Extracted material:
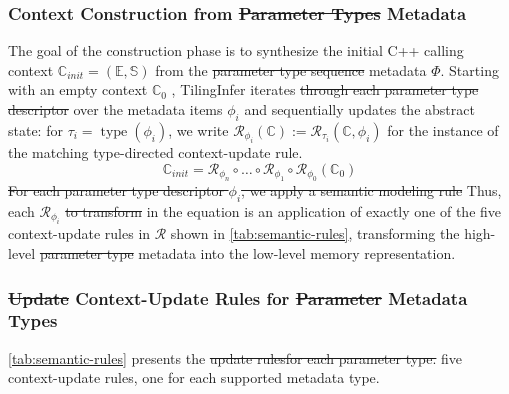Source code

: \documentclass[manuscript,screen,review]{acmart}
\theoremstyle{indenteditalic}
\providecommand{\DIFaddtex}[1]{{\protect\color{blue}#1}} %
\providecommand{\DIFidentity}[1]{#1}
\providecommand{\DIFdeltex}[1]{{%
  \protect\color{red}%
  \normalfont\normalsize
  \let\textbf\DIFidentity
  \let\textit\DIFidentity
  \let\texttt\DIFidentity
  \let\textsc\DIFidentity
  \let\textsf\DIFidentity
  \let\emph\DIFidentity
  \let\uline\DIFidentity
  \sout{#1}%
}} %
\providecommand{\DIFaddbegin}{} %
\providecommand{\DIFaddend}{} %
\providecommand{\DIFdelbegin}{} %
\providecommand{\DIFdelend}{} %
\providecommand{\DIFadd}[1]{\texorpdfstring{\DIFaddtex{#1}}{#1}} %
\providecommand{\DIFdel}[1]{\texorpdfstring{\DIFdeltex{#1}}{}} %
\begin{document}
\subsubsection{Context Construction from \DIFdelbegin \DIFdel{Parameter Types}\DIFdelend \DIFaddbegin \DIFadd{Metadata}\DIFaddend }\label{sec:design:update}

The goal of the construction phase is to synthesize the initial C++ calling context $\mathbb{C}_{init} = (\mathbb{E}, \mathbb{S})$ from the \DIFdelbegin \DIFdel{parameter type sequence }\DIFdelend \DIFaddbegin \DIFadd{metadata }\DIFaddend $\Phi$.
Starting with an empty context $\mathbb{C}_{0}$ , TilingInfer iterates \DIFdelbegin \DIFdel{through each parameter type descriptor }\DIFdelend \DIFaddbegin \DIFadd{over the metadata items }\DIFaddend $\phi_i$ and sequentially updates  the abstract state:
\DIFaddbegin \DIFadd{for $\tau_i = \operatorname{type}(\phi_i)$, we write $\mathcal{R}_{\phi_i}(\mathbb{C}) := \mathcal{R}_{\tau_i}(\mathbb{C}, \phi_i)$ for the instance of the matching type-directed context-update rule.
}\DIFaddend \begin{equation}
	\mathbb{C}_{init} = \mathcal{R}_{\phi_n} \circ \dots \circ \mathcal{R}_{\phi_1} \circ \mathcal{R}_{\phi_0} (\mathbb{C}_0)
\end{equation}
\DIFdelbegin \DIFdel{For each parameter type descriptor $\phi_i$, we apply a semantic modeling rule}\DIFdelend \DIFaddbegin \DIFadd{Thus, each }\DIFaddend $\mathcal{R}_{\phi_i}$ \DIFdelbegin %
\DIFdel{to transform }\DIFdelend \DIFaddbegin \DIFadd{in the equation is an application of exactly one of the five context-update rules in $\mathcal{R}$ shown in }\autoref{tab:semantic-rules}\DIFadd{, transforming }\DIFaddend the high-level \DIFdelbegin \DIFdel{parameter type }\DIFdelend \DIFaddbegin \DIFadd{metadata }\DIFaddend into the low-level memory representation.

\subsubsection{\DIFdelbegin \DIFdel{Update }\DIFdelend \DIFaddbegin \DIFadd{Context-Update }\DIFaddend Rules for \DIFdelbegin \DIFdel{Parameter }\DIFdelend \DIFaddbegin \DIFadd{Metadata }\DIFaddend Types}\label{sec:design:rules}

\autoref{tab:semantic-rules} presents the \DIFdelbegin \DIFdel{update rulesfor each parameter type.
}\DIFdelend \DIFaddbegin \DIFadd{five context-update rules, one for each supported metadata type.
}
\end{document}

Exercise details:
Pictures in the records are to be left out; repeat everything else exactly.

Problem solution:
Source code

: \documentclass[manuscript,screen,review]{acmart}
\theoremstyle{indenteditalic}
\providecommand{\DIFaddtex}[1]{{\protect\color{blue}#1}} %
\providecommand{\DIFidentity}[1]{#1}
\providecommand{\DIFdeltex}[1]{{%
  \protect\color{red}%
  \normalfont\normalsize
  \let\textbf\DIFidentity
  \let\textit\DIFidentity
  \let\texttt\DIFidentity
  \let\textsc\DIFidentity
  \let\textsf\DIFidentity
  \let\emph\DIFidentity
  \let\uline\DIFidentity
  \sout{#1}%
}} %
\providecommand{\DIFaddbegin}{} %
\providecommand{\DIFaddend}{} %
\providecommand{\DIFdelbegin}{} %
\providecommand{\DIFdelend}{} %
\providecommand{\DIFadd}[1]{\texorpdfstring{\DIFaddtex{#1}}{#1}} %
\providecommand{\DIFdel}[1]{\texorpdfstring{\DIFdeltex{#1}}{}} %
\begin{document}
\subsubsection{Context Construction from \DIFdelbegin \DIFdel{Parameter Types}\DIFdelend \DIFaddbegin \DIFadd{Metadata}\DIFaddend }\label{sec:design:update}

The goal of the construction phase is to synthesize the initial C++ calling context $\mathbb{C}_{init} = (\mathbb{E}, \mathbb{S})$ from the \DIFdelbegin \DIFdel{parameter type sequence }\DIFdelend \DIFaddbegin \DIFadd{metadata }\DIFaddend $\Phi$.
Starting with an empty context $\mathbb{C}_{0}$ , TilingInfer iterates \DIFdelbegin \DIFdel{through each parameter type descriptor }\DIFdelend \DIFaddbegin \DIFadd{over the metadata items }\DIFaddend $\phi_i$ and sequentially updates  the abstract state:
\DIFaddbegin \DIFadd{for $\tau_i = \operatorname{type}(\phi_i)$, we write $\mathcal{R}_{\phi_i}(\mathbb{C}) := \mathcal{R}_{\tau_i}(\mathbb{C}, \phi_i)$ for the instance of the matching type-directed context-update rule.
}\DIFaddend \begin{equation}
	\mathbb{C}_{init} = \mathcal{R}_{\phi_n} \circ \dots \circ \mathcal{R}_{\phi_1} \circ \mathcal{R}_{\phi_0} (\mathbb{C}_0)
\end{equation}
\DIFdelbegin \DIFdel{For each parameter type descriptor $\phi_i$, we apply a semantic modeling rule}\DIFdelend \DIFaddbegin \DIFadd{Thus, each }\DIFaddend $\mathcal{R}_{\phi_i}$ \DIFdelbegin %
\DIFdel{to transform }\DIFdelend \DIFaddbegin \DIFadd{in the equation is an application of exactly one of the five context-update rules in $\mathcal{R}$ shown in }\autoref{tab:semantic-rules}\DIFadd{, transforming }\DIFaddend the high-level \DIFdelbegin \DIFdel{parameter type }\DIFdelend \DIFaddbegin \DIFadd{metadata }\DIFaddend into the low-level memory representation.

\subsubsection{\DIFdelbegin \DIFdel{Update }\DIFdelend \DIFaddbegin \DIFadd{Context-Update }\DIFaddend Rules for \DIFdelbegin \DIFdel{Parameter }\DIFdelend \DIFaddbegin \DIFadd{Metadata }\DIFaddend Types}\label{sec:design:rules}

\autoref{tab:semantic-rules} presents the \DIFdelbegin \DIFdel{update rulesfor each parameter type.
}\DIFdelend \DIFaddbegin \DIFadd{five context-update rules, one for each supported metadata type.
}
\end{document}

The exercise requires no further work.